By: Dr. Kim Bruno
January is Thyroid Awareness Month
Many middle aged women present to the clinic with a similar story, the inability to lose weight, insomnia, decreased libido and overall fatigue. They tell me, “my thyroid was tested and it is normal”, but often they have only been given a small piece of the much bigger picture and without peeling away the onion layers, they may not achieve relief from these symptoms.
Thyroid disease is an increasingly prevalent disease which is often misunderstood, leading to a misdiagnosis and mistreatment of thyroid symptoms in women. Most patients are 1. Told they are “normal” or 2. Diagnosed as hypo-thyroid, based solely on the TSH reading, and given a synthetic form of thyroid hormone. One of the problems with this is that the thyroid was looked at as its own individual entity and not seen as a part of a greater whole within the endocrine system. Thyroid symptoms in women are but a slice of the proverbial larger pie.
The thyroid is only a part, albeit important one, of the delicately balanced endocrine system. A more appropriate way to look at thyroid disease is an unbalancing of the endocrine system. In order to achieve the greatest treatment success for the patient, the balancing of the entire endocrine system must be taken into account. Most patients just given synthetic thyroid hormone will not have successful long-term management of their condition.
To look at the thyroid gland and thyroid function one must take into account that many man-made compounds and naturally occurring ones assault the thyroid on a daily basis. It may not be only one of these insults
, but a combination that has caused malfunction in the endocrine system.

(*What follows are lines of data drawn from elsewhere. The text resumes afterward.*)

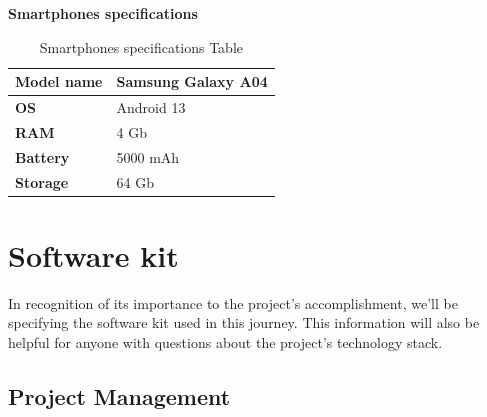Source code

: \begin{large}
    \textbf{Smartphones specifications}
\end{large}

\begin{table}[H]
    \renewcommand{\arraystretch}{1.5}
    \setlength{\belowcaptionskip}{0.25cm}
    

   \begin{tabular}{|p{}|p{}|}
   \hline
    
       \textbf{Model name} & Samsung Galaxy A04 \\ \hline
       \textbf{OS} & Android 13\\ \hline
       \textbf{RAM} & 4 Gb \\ \hline
       \textbf{Battery} &  5000 mAh \\ \hline
       \textbf{Storage} & 64 Gb \\ \hline

\end{tabular}
   
    \caption{Smartphones specifications Table}
    \label{tab:my_label}
\end{table}

\section{Software kit}
In recognition of its importance to the project's accomplishment, we'll be specifying the software  kit  used in this journey.  This information will also be helpful for anyone with questions about the project's technology stack.
\subsection{Project Management}

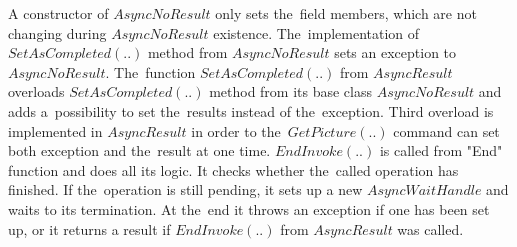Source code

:   \begin{remark}
  A constructor of $AsyncNoResult$ only sets the~field members, 
  which are not changing during $AsyncNoResult$ existence.
  The~implementation of $SetAsCompleted(..)$ method 
  from $AsyncNoResult$ sets an exception to $AsyncNoResult$.
  The~function $SetAsCompleted(..)$ from $AsyncResult$ overloads $SetAsCompleted(..)$ method
  from its base class $AsyncNoResult$ and adds 
  a~possibility to set the~results instead of the~exception.
  Third overload is implemented in $AsyncResult$ in order to the~$GetPicture(..)$ 
  command can set both exception and the~result at one time.
  $EndInvoke(..)$ is called from "End" function and does all its logic. 
  It checks whether the~called operation has finished.
  If the~operation is still pending, it sets up a new $AsyncWaitHandle$
  and waits to its termination. At the~end it throws an exception if one has been set up, 
  or it returns a result if $EndInvoke(..)$ from $AsyncResult$ was called.
  \end{remark}

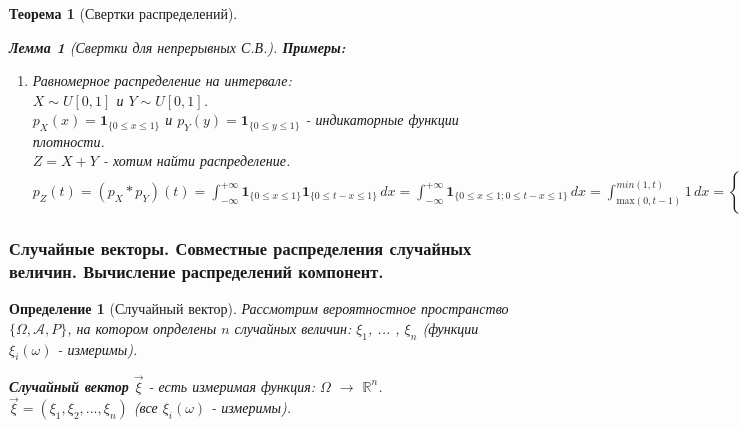 \documentclass[14pt]{extarticle}
\theoremstyle{breakstyle}
\newtheorem{definition}{Определение}[subsection]
\newtheorem{theorem}{Теорема}[subsection]
\newtheorem{lemma}{Лемма}[subsection]
\begin{document}
\begin{theorem}[Свертки распределений]
\begin{lemma}[Свертки для непрерывных С.В.]
\vspace{\baselineskip}

\textbf{Примеры:}
\begin{enumerate}
    \item Равномерное распределение на интервале: \\
          $X \sim U[0, 1]$ и $Y \sim U[0, 1]$.\\
          $p_{X}(x) = \mathbf{1}_{\{0 \leq x \leq 1\}}$ и $p_{Y}(y) = \mathbf{1}_{\{0 \leq y \leq 1\}}$ - индикаторные функции плотности.\\
          $Z = X+Y$ - хотим найти распределение.\\
          $p_{Z}(t) = (p_{X} * p_{Y})(t) = \int_{-\infty}^{+\infty} \mathbf{1}_{\{0 \leq x \leq 1\}} \mathbf{1}_{\{0 \leq t - x \leq 1\}} \, dx = \int_{-\infty}^{+\infty}\mathbf{1}_{\{0 \leq x \leq 1; 0 \leq t - x \leq 1\}} \, dx = \int_{\text{max}(0, t-1)}^{min(1, t)} 1 \, dx = \begin{cases} 
          t, & t \in [0, 1] \\
          1 - (t - 1), & t \in [1, 2]
          \end{cases}$ 
\end{enumerate}

\end{lemma}

\end{theorem}

\subsubsection{Случайные векторы. Совместные распределения случайных величин. Вычисление распределений компонент.}
\begin{definition}[Случайный вектор]

Рассмотрим вероятностное пространство $\{\Omega, \mathscr{A}, P\}$, на котором опрделены $n$ случайных величин: $\xi_{1}$, ... , $\xi_{n}$ (функции $\xi_{i}(\omega)$ - измеримы).

\vspace{\baselineskip}

\textbf{Случайный вектор} $\vec{\xi}$ - есть измеримая функция: $\Omega$ $\rightarrow$ $\mathbb{R}^{n}$. \\
$\vec{\xi} = (\xi_{1}, \xi_{2}, ... , \xi_{n})$ (все $\xi_{i}(\omega)$ - измеримы).

\end{definition}
\end{document}
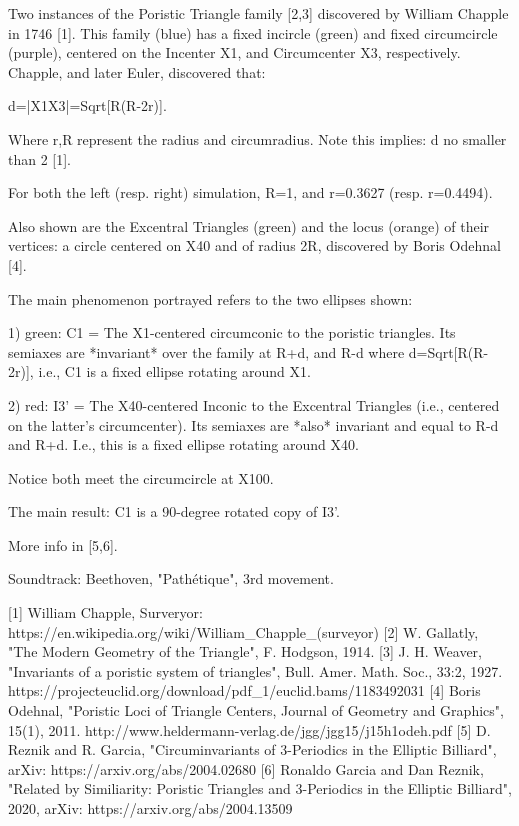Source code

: Two instances of the Poristic Triangle family [2,3] discovered by William Chapple in 1746 [1]. This family (blue) has a fixed incircle (green) and fixed circumcircle (purple), centered on the Incenter X1, and Circumcenter X3, respectively. Chapple, and later Euler, discovered that:

d=|X1X3|=Sqrt[R(R-2r)].

Where r,R represent the radius and circumradius. Note this implies: d no smaller than 2 [1].

For both the left (resp. right) simulation, R=1, and  r=0.3627 (resp. r=0.4494).

Also shown are the Excentral Triangles (green) and the locus (orange) of their vertices: a circle centered on X40 and of radius 2R, discovered by Boris Odehnal [4].

The main phenomenon portrayed refers to the two ellipses shown:

1) green: C1 = The X1-centered circumconic to the poristic triangles. Its semiaxes are *invariant* over the family at R+d, and R-d where d=Sqrt[R(R-2r)], i.e., C1 is a fixed ellipse rotating around X1.

2) red: I3' = The X40-centered Inconic to the Excentral Triangles (i.e., centered on the latter's circumcenter). Its semiaxes are *also* invariant and equal to R-d and R+d. I.e., this is a fixed ellipse rotating around X40.

Notice both meet the circumcircle at X100. 

The main result: C1 is a 90-degree rotated copy of I3'.

More info in [5,6].

Soundtrack: Beethoven, "Pathétique", 3rd movement.

[1] William Chapple, Surveryor: https://en.wikipedia.org/wiki/William_Chapple_(surveyor)
[2] W. Gallatly, "The Modern Geometry of the Triangle", F. Hodgson, 1914.
[3] J. H. Weaver, "Invariants of a poristic system of triangles", Bull. Amer. Math. Soc., 33:2, 1927. https://projecteuclid.org/download/pdf_1/euclid.bams/1183492031
[4] Boris Odehnal, "Poristic Loci of Triangle Centers, Journal of Geometry and Graphics", 15(1), 2011. http://www.heldermann-verlag.de/jgg/jgg15/j15h1odeh.pdf
[5] D. Reznik and R. Garcia, "Circuminvariants of 3-Periodics in the Elliptic Billiard", arXiv: https://arxiv.org/abs/2004.02680
[6] Ronaldo Garcia and Dan Reznik, "Related by Similiarity: Poristic Triangles and 3-Periodics in the Elliptic Billiard", 2020, arXiv: https://arxiv.org/abs/2004.13509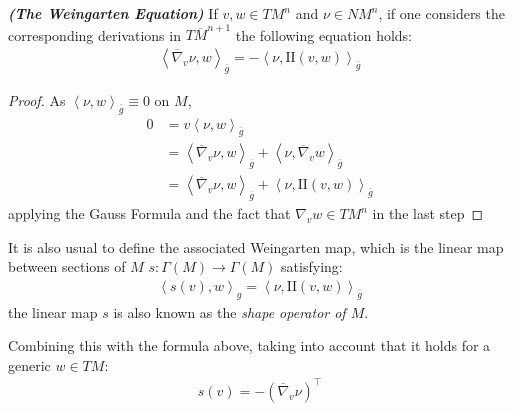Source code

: \begin{proposition}
	\textbf{\em (The Weingarten Equation)} If $v, w \in TM^n$ and $\nu \in NM^n$, if one considers the corresponding derivations in $T\overline{M}^{n+1}$ the following equation holds:
	\begin{align*}
			\left\langle \overline{\nabla}_v \nu, w \right\rangle_{\overline{g}} = - \left\langle \nu, \mathrm{I\!I} (v, w) \right\rangle_{\overline{g}}
	\end{align*}
\end{proposition}
\begin{proof}
	As $\left\langle \nu, w \right\rangle_{\overline{g}}\equiv 0$ on $M$, 
	\begin{align*}
		0&=v\left\langle \nu, w \right\rangle_{\overline{g}}\\
		&=\left\langle  \overline{\nabla}_v \nu, w \right\rangle_{\overline{g}} + \left\langle  \nu, \overline{\nabla}_v w \right\rangle_{\overline{g}}\\
		&=\left\langle \overline{\nabla}_v \nu, w \right\rangle_{\overline{g}} + \left\langle \nu, \mathrm{I\!I} (v, w) \right\rangle_{\overline{g}}
	\end{align*}
	applying the Gauss Formula and the fact that $\nabla_v w \in TM^n$ in the last step
\end{proof}
It is also usual to define the associated Weingarten map, which is the linear map between sections of $M$  $s:\Gamma(M)\rightarrow\Gamma(M)$ satisfying:
\begin{align*}
	\left\langle s(v), w \right\rangle_{g} = \left\langle \nu, \mathrm{I\!I} (v, w) \right\rangle_{\overline{g}}
\end{align*}
the linear map $s$ is also known as the {\em shape operator of $M$}. 

Combining this with the formula above, taking into account that it holds for a generic $w \in TM$:
\begin{align*}
	s(v) = -(\overline{\nabla}_v \nu)^\top
\end{align*}


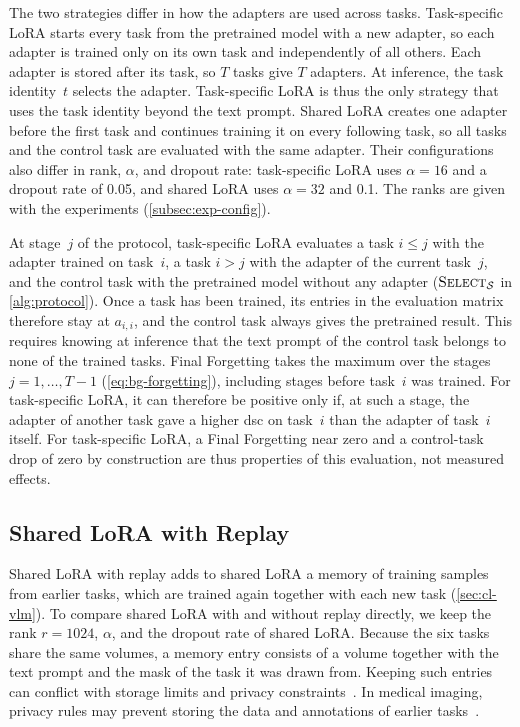 The two strategies differ in how the adapters are used across tasks.
Task-specific LoRA starts every task from the pretrained model with a new adapter, so each adapter is trained only on its own task and independently of all others.
Each adapter is stored after its task, so $T$ tasks give $T$ adapters.
At inference, the task identity~$t$ selects the adapter.
Task-specific LoRA is thus the only strategy that uses the task identity beyond the text prompt.
Shared LoRA creates one adapter before the first task and continues training it on every following task, so all tasks and the control task are evaluated with the same adapter.
Their configurations also differ in rank, $\alpha$, and dropout rate: task-specific LoRA uses $\alpha = 16$ and a dropout rate of 0.05, and shared LoRA uses $\alpha = 32$ and 0.1.
The ranks are given with the experiments (\cref{subsec:exp-config}).

At stage~$j$ of the protocol, task-specific LoRA evaluates a task $i \le j$ with the adapter trained on task~$i$, a task $i > j$ with the adapter of the current task~$j$, and the control task with the pretrained model without any adapter ($\textsc{Select}_{\mathcal{S}}$ in \cref{alg:protocol}).
Once a task has been trained, its entries in the evaluation matrix therefore stay at $a_{i,i}$, and the control task always gives the pretrained result.
This requires knowing at inference that the text prompt of the control task belongs to none of the trained tasks.
Final Forgetting takes the maximum over the stages $j = 1, \dots, T-1$ (\cref{eq:bg-forgetting}), including stages before task~$i$ was trained.
For task-specific LoRA, it can therefore be positive only if, at such a stage, the adapter of another task gave a higher \gls{dsc} on task~$i$ than the adapter of task~$i$ itself.
For task-specific LoRA, a Final Forgetting near zero and a control-task drop of zero by construction are thus properties of this evaluation, not measured effects.

\subsection{Shared LoRA with Replay}
\label{subsec:method-replay}

Shared LoRA with replay adds to shared LoRA a memory of training samples from earlier tasks, which are trained again together with each new task (\cref{sec:cl-vlm}).
To compare shared LoRA with and without replay directly, we keep the rank $r = 1024$, $\alpha$, and the dropout rate of shared LoRA.
Because the six tasks share the same volumes, a memory entry consists of a volume together with the text prompt and the mask of the task it was drawn from.
Keeping such entries can conflict with storage limits and privacy constraints~\cite[Sec.~1]{delange2022}.
In medical imaging, privacy rules may prevent storing the data and annotations of earlier tasks~\cite{zhang2023continuallearningabdominalmultiorgan}.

Chemicals contributing to thyroid symptoms in women include:
- Anti-diabetic drugs
- Sulfa drugs
- Estrogen-birth control pills and hormone replacement therapy
- Aspirin and salicylate pain killers
- Food additives in processed foods
Alcohol and prescription medication will deplete the body of B vitamins. This deficiency of B vitamins, specifically B6, reduces the availability of iodine for the production of thyroid hormone.
Soy, some nuts and cruciferous vegetables can contribute to low function of the thyroid, hypothyroid, if eaten in large amounts. These include cabbage, kale, broccoli, kohlrabi, mustard, watercress, lima beans, sweet potato, almonds, walnuts and pine nuts. The soy industry actually acknowledges that soy can reduce thyroid function, but only when there is a reduction in iodine.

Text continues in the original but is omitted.